A Breachtastic Morning with Orcas and a Humpback!

Erin | M/V Kestrel | 11:00 AM | Saturday, August 31, 2019

Today was an absolutely phenomenal day full of breaching and surface-active behaviors! We headed south out of Friday Harbor with the sun shining and the water calm. We made our way down to Cattle Point. At Cattle Point, we saw some upwelling happening around us. It was incredible! We then went over to Whale Rocks, which had Steller sea lions hauled out on them and swimming around them! They are massive animals, weighing up to 2400 pounds and measuring up to 12 feet long. They are the largest sea lion in the world. There were at least 20 of them in total, and we got to hear them making their unique noises and see them climbing up the rocks. It was incredible. We also saw some of them rolling around in the water and playing with each other. Steller sea lions are gone from the Salish Sea for most of the summer, so it is always a treat to be able to see so many of them. We left Whale Rocks and headed toward McArthur Bank, where there was a report of a humpback whale!

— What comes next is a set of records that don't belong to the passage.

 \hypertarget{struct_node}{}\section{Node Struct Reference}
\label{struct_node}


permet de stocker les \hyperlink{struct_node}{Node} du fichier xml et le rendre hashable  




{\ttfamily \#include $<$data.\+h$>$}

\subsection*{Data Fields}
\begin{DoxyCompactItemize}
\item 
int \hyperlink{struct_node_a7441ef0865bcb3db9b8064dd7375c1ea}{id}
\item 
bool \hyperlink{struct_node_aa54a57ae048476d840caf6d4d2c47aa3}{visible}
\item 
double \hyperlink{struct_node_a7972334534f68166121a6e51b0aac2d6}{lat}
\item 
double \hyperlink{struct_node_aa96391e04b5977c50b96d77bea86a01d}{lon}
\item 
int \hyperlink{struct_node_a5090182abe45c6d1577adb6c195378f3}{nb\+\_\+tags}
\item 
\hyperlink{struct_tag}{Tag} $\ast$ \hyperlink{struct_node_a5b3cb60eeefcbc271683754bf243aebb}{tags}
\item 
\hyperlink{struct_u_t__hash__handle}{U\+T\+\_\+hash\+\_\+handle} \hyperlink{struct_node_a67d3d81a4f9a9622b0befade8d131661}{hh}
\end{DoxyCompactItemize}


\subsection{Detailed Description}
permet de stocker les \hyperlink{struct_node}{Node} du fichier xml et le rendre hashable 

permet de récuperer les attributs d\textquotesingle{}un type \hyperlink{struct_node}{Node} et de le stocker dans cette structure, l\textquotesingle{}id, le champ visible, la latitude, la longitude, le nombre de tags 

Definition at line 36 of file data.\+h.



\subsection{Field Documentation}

We arrived at McArthur Bank and soon saw a giant blow in the distance. It was the blow of a humpback whale! Their blow is about 15 feet tall and can be seen from miles away. We got closer to the whale and it soon took a dive. The whale was taking very short dives throughout our whole encounter with it, with the longest one being about 4 minutes. We had been watching it for about 10 minutes when all of the sudden the whale brought its entire body out of the water in a full, spinning breach! It was a huge surprise and I think that most of us were stunned. How incredible to see a 40-50 ton animal fly out of the water with such grace! The whale then continued to breach, and did it about 4 more times! We started to try to predict when it was going to happen again, and some of us were actually correct. The whale then went back to swimming in large circles and doing fluke-up dives. It showed its gigantic fluke many times as we watched it, which was all black. The fluke is the underside of the tail. We left the humpback whale in search of some killer whales that were reported on the west side of San Juan Island. 

When we arrived at Eagle Cove, we could see some large dorsal fins and blows near the shoreline. They were killer whales! They travelled along the shoreline throughout our whole encounter with them. It seems to be a common thing for killer whales to do. Perhaps they were searching for food in the abundant kelp beds along the shore. We could tell that they were doing more than just hunting, though, because many of them were splashing around! We saw whales breaching, tail-slapping, and porpoising. The whales were travelling north, towards the direction that some of the other members of their pod were in. The pod was identified as J pod, which is part of the critically endangered population of Southern Resident killer whales. Southern Residents primarily feed on Chinook salmon. We were all entranced with their unique behaviors, especially when we saw some of the adult whales breaching. We haven't seen the Southern Residents very much during this summer season, so it was a special and rare occasion to be able to view them in their natural habitat. 

We headed back toward Friday Harbor after a splashy, adventurous day in the Salish Sea!